Screen Histories FTV1010
- Academic Session: 2023-24
- School: School of Culture and Creative Arts
- Credits: 20
- Level: Level 1 (SCQF level 7)
- Typically Offered: Semester 2
- Available to Visiting Students: Yes
Screen Histories sets out to introduce students to the histories of film and television. It explores examples from a range of geographical locations and offers canonical and alternative accounts of film and television histories (including from non-western and marginalised groups). The course also integrates introduction of key methods for the exploration of film and television history.
20 x 1 hour lectures on Monday 11am and Wednesday 11am over 10 weeks as scheduled in MyCampus.
10 x 1 hour weekly seminars (choice of times) as scheduled in MyCampus.
10 x 2 hour screenings on Tuesday 4pm over 10 weeks as scheduled in MyCampus
Requirements of Entry
Normally open only to students in Arts who have been specifically admitted to this course through UCAS.

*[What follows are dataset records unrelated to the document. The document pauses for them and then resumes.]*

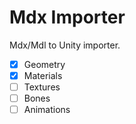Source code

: # Mdx Importer

Mdx/Mdl to Unity importer.

- [x] Geometry
- [x] Materials
- [ ] Textures
- [ ] Bones
- [ ] Animations
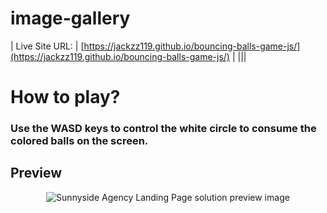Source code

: # image-gallery
  | Live Site URL: | [https://jackzz119.github.io/bouncing-balls-game-js/](https://jackzz119.github.io/bouncing-balls-game-js/) |
  |||
  
# How to play?

### Use the WASD keys to control the white circle to consume the colored balls on the screen.
## **Preview**

<div align='center'>
<img src='bouncing-balls-preview.PNG' alt='Sunnyside Agency Landing Page solution preview image'>
</div>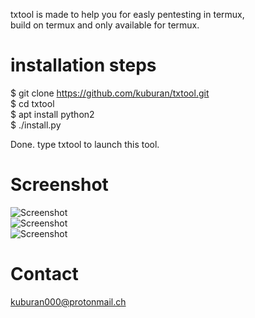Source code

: txtool is made to help you for easly pentesting in termux,  
build on termux and only available for termux.  

# installation steps  
$ git clone https://github.com/kuburan/txtool.git  
$ cd txtool  
$ apt install python2  
$ ./install.py  

Done. type txtool to launch this tool.  

# Screenshot  
![Screenshot](https://raw.githubusercontent.com/kuburan/txtool/master/screenshot/Screenshot_a.png)  
![Screenshot](https://raw.githubusercontent.com/kuburan/txtool/master/screenshot/Screenshot_b.png)  
![Screenshot](https://raw.githubusercontent.com/kuburan/txtool/master/screenshot/Screenshot_c.png)  
  
# Contact  
kuburan000@protonmail.ch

Audio-Visual Presentation (5 minutes) - 40%
Essay (2000 words) - 50%
Seminar Contribution -10%
Main Assessment In: April/May
This course aims to:
■ Introduce students to film and television history, from Western and non-western perspectives
■ Encourage students to reflect of film and television history and how it is constructed
■ Give students experience in constructing arguments about the different types/styles of film and television history and their significance
Intended Learning Outcomes of Course
By the end of this course students will be able to:
■ Demonstrate knowledge of conventional film and television history and how it has been questioned within the field.
■ Evaluate different approaches to film and television history.
■ Construct and present individual histories of film and television
■ Write clearly and confidently about film and television history, offering well-structured arguments in professionally produced essays, using recognised and consistent forms of footnoting and reference.
Minimum Requirement for Award of Credits
Students must submit at least 75% by weight of the components (including examinations) of the course's summative assessment.